Rats, a common pest, are a constant source of worry for many households around the world. Now, researchers have used the animals’ own sex pheromones to trap and get rid of these rodents.
The brown rat is the most common worldwide, with a growing population partly due to their ability to avoid traps placed in their natural habitat. Scientists from the Simon Fraser University in Canada then identified and synthetically replicated the male brown rat’s sex pheromone to lure female brown rats into traps.
In their laboratory and field experiments, target female rats willingly entered trap boxes laced with the powerful chemical from their male peers.
"We're beginning to understand their pheromones (chemical attractants), we understand their sound communication and can reproduce it, and we understand their food preferences," reported lead researcher and biologist Gerhard Gries.
The team is employing a three-part rat control program that harnesses the creatures’ own communication system. They have built an electronic device with a special algorithm to randomly and sporadically replicate the pups’ vocalizations, and then developed a food bait that induces feeding and triggers the rats’ capture.
The combination of the sex pheromones, sounds, and food bait are expected to remove the rats’ resistance to and disgust for trap boxes, promising a tenfold increase in capture rates. This technique also does away with poisons that could kill not just rats but also their predators.

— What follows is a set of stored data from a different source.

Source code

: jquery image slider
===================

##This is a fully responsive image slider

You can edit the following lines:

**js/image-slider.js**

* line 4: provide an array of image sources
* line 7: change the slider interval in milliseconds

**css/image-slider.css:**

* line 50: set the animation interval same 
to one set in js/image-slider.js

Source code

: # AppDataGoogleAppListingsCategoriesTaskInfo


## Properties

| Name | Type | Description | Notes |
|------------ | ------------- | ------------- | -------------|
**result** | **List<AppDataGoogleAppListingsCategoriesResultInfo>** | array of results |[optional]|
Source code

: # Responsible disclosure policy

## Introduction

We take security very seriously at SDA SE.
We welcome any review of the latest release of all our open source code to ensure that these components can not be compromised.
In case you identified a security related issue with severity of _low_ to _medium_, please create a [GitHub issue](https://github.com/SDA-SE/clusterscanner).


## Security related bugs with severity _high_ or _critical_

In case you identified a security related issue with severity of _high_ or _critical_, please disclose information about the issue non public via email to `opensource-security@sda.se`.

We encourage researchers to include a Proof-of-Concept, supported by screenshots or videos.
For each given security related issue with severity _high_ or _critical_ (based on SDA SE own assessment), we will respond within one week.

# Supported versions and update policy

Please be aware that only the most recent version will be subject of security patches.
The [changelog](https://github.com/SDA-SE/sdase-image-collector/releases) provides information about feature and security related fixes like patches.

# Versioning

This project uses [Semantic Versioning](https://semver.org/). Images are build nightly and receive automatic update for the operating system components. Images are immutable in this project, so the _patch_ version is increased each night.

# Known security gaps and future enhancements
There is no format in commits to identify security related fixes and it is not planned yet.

Rats could spread allergens and disease, seriously wound crop yields in agriculture, and threaten endangered seabirds and other species.

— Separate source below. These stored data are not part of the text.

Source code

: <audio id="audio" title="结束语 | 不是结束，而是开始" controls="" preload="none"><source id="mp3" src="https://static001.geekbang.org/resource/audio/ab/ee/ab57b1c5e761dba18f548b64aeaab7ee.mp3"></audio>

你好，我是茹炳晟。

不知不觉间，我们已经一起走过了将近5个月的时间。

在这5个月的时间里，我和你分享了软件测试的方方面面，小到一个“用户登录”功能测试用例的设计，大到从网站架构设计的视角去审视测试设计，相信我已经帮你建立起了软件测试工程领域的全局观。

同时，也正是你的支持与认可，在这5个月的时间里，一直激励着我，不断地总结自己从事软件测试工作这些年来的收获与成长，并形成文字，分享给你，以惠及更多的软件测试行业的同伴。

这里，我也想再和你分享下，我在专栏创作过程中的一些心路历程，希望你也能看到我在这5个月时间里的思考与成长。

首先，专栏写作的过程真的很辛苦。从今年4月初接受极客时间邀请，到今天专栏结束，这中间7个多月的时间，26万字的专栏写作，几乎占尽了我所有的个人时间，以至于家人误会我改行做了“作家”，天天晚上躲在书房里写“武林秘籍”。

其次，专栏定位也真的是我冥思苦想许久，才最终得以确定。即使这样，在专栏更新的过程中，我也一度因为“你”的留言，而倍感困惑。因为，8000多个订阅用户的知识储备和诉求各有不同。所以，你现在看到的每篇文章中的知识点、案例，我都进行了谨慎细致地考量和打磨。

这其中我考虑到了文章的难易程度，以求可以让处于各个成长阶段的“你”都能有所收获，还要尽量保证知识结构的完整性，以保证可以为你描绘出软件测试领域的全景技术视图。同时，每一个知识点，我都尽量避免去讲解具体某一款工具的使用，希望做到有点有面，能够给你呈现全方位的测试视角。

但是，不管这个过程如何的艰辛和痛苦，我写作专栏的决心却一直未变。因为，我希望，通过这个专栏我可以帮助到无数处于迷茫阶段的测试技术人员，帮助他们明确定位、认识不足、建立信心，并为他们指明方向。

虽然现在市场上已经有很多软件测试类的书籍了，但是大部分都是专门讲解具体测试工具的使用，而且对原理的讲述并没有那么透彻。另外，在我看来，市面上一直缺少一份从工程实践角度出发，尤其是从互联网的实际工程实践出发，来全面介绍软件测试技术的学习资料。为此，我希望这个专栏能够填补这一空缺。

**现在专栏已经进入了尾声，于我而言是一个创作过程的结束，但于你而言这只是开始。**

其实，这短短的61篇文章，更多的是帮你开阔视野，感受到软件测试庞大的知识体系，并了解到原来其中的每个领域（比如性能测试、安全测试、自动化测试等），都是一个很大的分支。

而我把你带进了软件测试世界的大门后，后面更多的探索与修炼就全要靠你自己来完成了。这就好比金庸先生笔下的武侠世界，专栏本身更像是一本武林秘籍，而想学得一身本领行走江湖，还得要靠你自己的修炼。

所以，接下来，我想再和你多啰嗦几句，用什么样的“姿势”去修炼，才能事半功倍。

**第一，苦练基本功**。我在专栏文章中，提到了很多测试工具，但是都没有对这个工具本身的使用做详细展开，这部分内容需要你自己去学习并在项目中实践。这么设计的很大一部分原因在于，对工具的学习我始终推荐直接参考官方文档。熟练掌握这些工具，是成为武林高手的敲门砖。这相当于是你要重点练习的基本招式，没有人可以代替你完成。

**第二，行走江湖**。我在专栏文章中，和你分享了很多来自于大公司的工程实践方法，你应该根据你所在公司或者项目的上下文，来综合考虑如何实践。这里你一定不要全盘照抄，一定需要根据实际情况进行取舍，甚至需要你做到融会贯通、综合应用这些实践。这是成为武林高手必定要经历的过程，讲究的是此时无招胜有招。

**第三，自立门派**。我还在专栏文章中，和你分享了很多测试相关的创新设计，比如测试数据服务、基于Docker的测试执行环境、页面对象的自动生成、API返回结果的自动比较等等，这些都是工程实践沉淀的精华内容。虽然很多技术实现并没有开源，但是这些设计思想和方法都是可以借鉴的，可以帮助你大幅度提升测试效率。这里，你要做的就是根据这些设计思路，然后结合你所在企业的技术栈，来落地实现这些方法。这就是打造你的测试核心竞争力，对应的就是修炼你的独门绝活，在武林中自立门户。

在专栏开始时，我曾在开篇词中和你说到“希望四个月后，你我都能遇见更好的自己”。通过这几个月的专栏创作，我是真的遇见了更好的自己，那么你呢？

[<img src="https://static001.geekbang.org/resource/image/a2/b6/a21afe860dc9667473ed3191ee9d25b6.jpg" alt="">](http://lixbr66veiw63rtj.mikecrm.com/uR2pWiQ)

This pest control research comes a year after the team announced their bedbug trap project, which is currently being mass-produced.
The findings were published in the journal Angewandte Chemie.
A study in Baltimore, Maryland, in March showed that residents in low-income neighborhoods who considered rats a big problem in their area were more likely to suffer from depression and symptoms such as anxiety and sadness.
These same communities plagued by rodents were also hit hard by urban issues such as drugs, vacant housing, and robbery threats, yet the findings on rats’ presence emerged as independent of these factors.
An Instagram video, on the other hand, made rounds on the internet earlier this month when it showed a giant rat crawling on a sleeping New York subway commuter’s neck, nudging him awake. The video raised fresh concerns on sanitation and rat infestation.